Briskman returned to COMSAT General in 1980 where he was responsible as Vice President, Systems Implementation for the engineering of satellites, earth stations and communications technical facilities of COMSAT General and of clients, both within and external to COMSAT. His organization provided a complete range of technical services nationally and internationally, including those involved with software, spectrum engineering and teleconferencing. Briskman was responsible for Indonesia's domestic satellite system Palapa, Mexico's Morelos, Arabsat, and Italsat programs, as well as for providing support to the Inmarsat, Intelsat, STC (Direct broadcast), Telstar-3, Alascom, Satcol, Unisat, Intelmet, Nordsat, Chinasat, and Cameroon programs.

===NASA===
Prior to COMSAT, Briskman joined the National Aeronautics and Space Administration (NASA) during its founding in 1959. At NASA, Briskman was Chief of Program Support for the Office of Tracking and Data Acquisition. He was involved with the development of ground instrumentation for such projects as Apollo, Gemini, Ranger, Mariner, and Echo. Briskman received the Apollo Achievement Award from NASA for the design and implementation of the Unified S-Band System. Before NASA, he was employed by IBM in 1954 and worked on the design of the first asynchronous buffer system. After two years of military service as an Electronic Countermeasures Analyst Officer, for which he was awarded the Army Commendation Medal, Briskman was employed by the Army Security Agency. He was engaged in communications systems development and analysis.

===Board memberships===
Briskman is a Fellow and past Secretary-Treasurer, Vice President for Technical Activities and Director of the Institute of Electrical and Electronics Engineers (IEEE) which gave him the 2008 IEEE AESS Pioneer Award for communications satellite development. He has been president of the Aerospace and Electronics Systems Society, Director of the National Telecommunications Conference, Chairman of the EASCON Board of Directors, and Chairman of the IEEE Standards Board.

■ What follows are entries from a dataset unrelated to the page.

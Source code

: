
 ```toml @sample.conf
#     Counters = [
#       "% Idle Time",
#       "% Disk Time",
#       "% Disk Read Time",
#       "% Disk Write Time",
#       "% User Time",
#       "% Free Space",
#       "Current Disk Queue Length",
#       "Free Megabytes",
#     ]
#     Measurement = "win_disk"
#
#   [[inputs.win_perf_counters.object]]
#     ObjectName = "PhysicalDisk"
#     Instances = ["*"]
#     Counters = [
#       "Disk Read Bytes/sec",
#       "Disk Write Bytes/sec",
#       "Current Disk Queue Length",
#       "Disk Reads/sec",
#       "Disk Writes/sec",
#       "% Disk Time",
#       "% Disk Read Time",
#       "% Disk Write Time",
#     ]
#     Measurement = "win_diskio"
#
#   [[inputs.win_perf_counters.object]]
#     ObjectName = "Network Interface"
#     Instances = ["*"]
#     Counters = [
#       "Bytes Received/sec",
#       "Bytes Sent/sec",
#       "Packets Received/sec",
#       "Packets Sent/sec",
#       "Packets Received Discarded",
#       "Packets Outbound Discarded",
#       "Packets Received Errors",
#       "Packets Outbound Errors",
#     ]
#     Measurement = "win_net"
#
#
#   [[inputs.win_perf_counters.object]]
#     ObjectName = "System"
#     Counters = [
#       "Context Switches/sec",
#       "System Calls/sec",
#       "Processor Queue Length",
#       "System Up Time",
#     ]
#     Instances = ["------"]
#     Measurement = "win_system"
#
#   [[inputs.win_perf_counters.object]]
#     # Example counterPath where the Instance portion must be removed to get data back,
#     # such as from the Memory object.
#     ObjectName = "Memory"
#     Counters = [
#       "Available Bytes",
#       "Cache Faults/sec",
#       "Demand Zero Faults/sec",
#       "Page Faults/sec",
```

In 2008 Briskman joined the Board of Directors of GenMobi Technologies, a Silicon Valley company that developed anti-fraud applications including Check-Mates and Authidex.

Briskman has authored over fifty technical papers, holds many United States and foreign patents, served on the Industry Advisory Council to NASA, and is a licensed professional engineer. He is a Fellow of the AIAA, which gave him its 2007 Aerospace Communications Award, and the Washington Academy of Science, past President of the Washington Society of Engineers, and a member of IAA, AFCEA and the Old Crows. Briskman has been the Consulting Editor, Telecommunications for the McGraw-Hill Encyclopedia of Science & Technology over the past decade.

==Honors and awards==
He is a recipient of the IEEE Centennial Medal and has been inducted into the Society of Satellite Professionals International (SSPI) Hall of Fame and into the Space Technology Hall of Fame by the Space Foundation. He was also elected a member of the National Academy of Engineering (2014).